Mr. Trump’s 2019 budget, combined with the tax cuts Republicans passed last year, would amount to one of the greatest transfers of wealth from the poor to the rich in generations. It would also charge trillions of dollars in new debt to the account of future Americans. It’s a plan that could please only far-right ideologues who want to dissolve nearly every part of the federal government, save the military.
The proposal would raise military spending by 14.1 percent while cutting funding for the State Department — the agency that has a mandate to resolve problems without going to war — by 26.9 percent. It would cut the Department of Health and Human Services by 20.3 percent and the Department of Education by 10.5 percent. It calls for (yet again) the repeal of the Affordable Care Act and proposes cutting food stamps by $213 billion, or around 30 percent, over 10 years.
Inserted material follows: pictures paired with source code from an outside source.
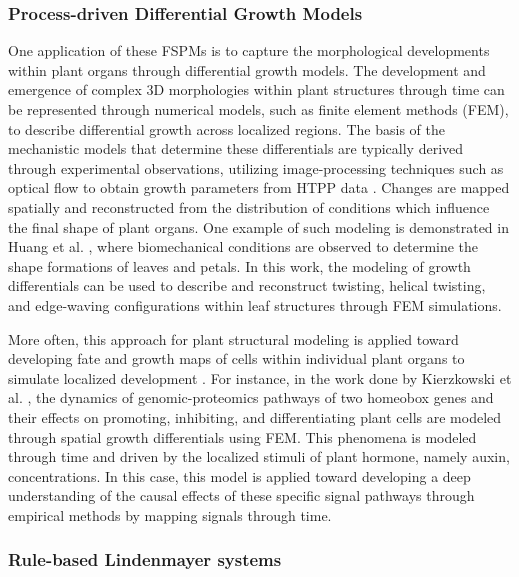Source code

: \documentclass{article}
\begin{document}
\subsubsection{Process-driven Differential Growth Models}
One application of these FSPMs is to capture the morphological developments within plant organs through differential growth models. The development and emergence of complex 3D morphologies within plant structures through time can be represented through numerical models, such as finite element methods (FEM), to describe differential growth across localized regions. The basis of the mechanistic models that determine these differentials are typically derived through experimental observations, utilizing image-processing techniques such as optical flow to obtain growth parameters from HTPP data \cite{10.3389/fpls.2019.00227}. Changes are mapped spatially and reconstructed from the distribution of conditions which influence the final shape of plant organs. One example of such modeling is demonstrated in Huang et al. \cite{huang2018differential}, where biomechanical conditions are observed to determine the shape formations of leaves and petals. In this work, the modeling of growth differentials can be used to describe and reconstruct twisting, helical twisting, and edge-waving configurations within leaf structures through FEM simulations.

More often, this approach for plant structural modeling is applied toward developing fate and growth maps of cells within individual plant organs to simulate localized development \cite{Mosca2018}. For instance, in the work done by Kierzkowski et al. \cite{KIERZKOWSKI20191405}, the dynamics of genomic-proteomics pathways of two homeobox genes and their effects on promoting, inhibiting, and differentiating plant cells are modeled through spatial growth differentials using FEM. This phenomena is modeled through time and driven by the localized stimuli of plant hormone, namely auxin, concentrations. In this case, this model is applied toward developing a deep understanding of the causal effects of these specific signal pathways through empirical methods by mapping signals through time.

\subsubsection{Rule-based Lindenmayer systems}
\end{document}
Medicare and Medicaid, which benefit one-third of Americans, are targeted for cuts of hundreds of billions of dollars.
If Congress adopted Mr. Trump’s proposal, millions of people would stand to lose health insurance, subsidized food, low-cost housing and other benefits. The result would be to greatly increase poverty and hunger in America.
This is surely not what most of Mr. Trump’s working-class supporters imagined during the primary and general election campaigns. In May 2015, Candidate Trump tweeted, “I was the first & only potential GOP candidate to state there will be no cuts to Social Security, Medicare & Medicaid.” And in an April 2016 ad that ran in Pennsylvania he promised to “save Social Security and Medicare without cuts.”
But wait, there’s more. Another of Mr. Trump’s promises was to build the “gleaming new roads, bridges, highways, railways and waterways all across our land,” a promise that he referred to as recently as his State of the Union address in January. Yet his budget recommends slashing funding for Amtrak and grant programs that help local and state governments pay for highway and transit projects. Over all, the administration wants to reduce the Department of Transportation’s budget by nearly a fifth. The budget would also effectively cut the Highway Trust Fund by $122 billion over a decade.
No doubt Mr. Trump will claim he is still serious about infrastructure by pointing to a separate infrastructure proposal he announced on Monday. In that document, the administration says it will bolster investment by $1.5 trillion over 10 years. But the math simply doesn’t add up. The White House suggests that the federal government would put up only $200 billion, which would be enough to get state and local governments and the private sector to supply the rest of the money. But where would most cities and states find those funds? Already strapped, many will struggle to raise new tax revenue, because the Republican tax law limited the deductibility of state and local taxes. The private sector might be interested, but only in projects like toll roads that produce a steady and rich source of income.
It will be tempting for some to dismiss Mr. Trump’s budget as a marketing stunt by his budget director, Mick Mulvaney, who was earlier a Tea Party zealot in Congress. After all, Congress last week passed, and Mr. Trump signed, a two-year bipartisan budget that authorizes a significant increase in domestic, as well as military, spending.
But presidential budgets are statements of principles. They tend to reveal how administrations will try to change policy and funding levels when Congress comes up with detailed appropriations bills for individual departments. With this budget, the Trump administration is giving notice that it will do everything it can to torpedo the bipartisan budget deal, regardless of the needs of millions of Americans."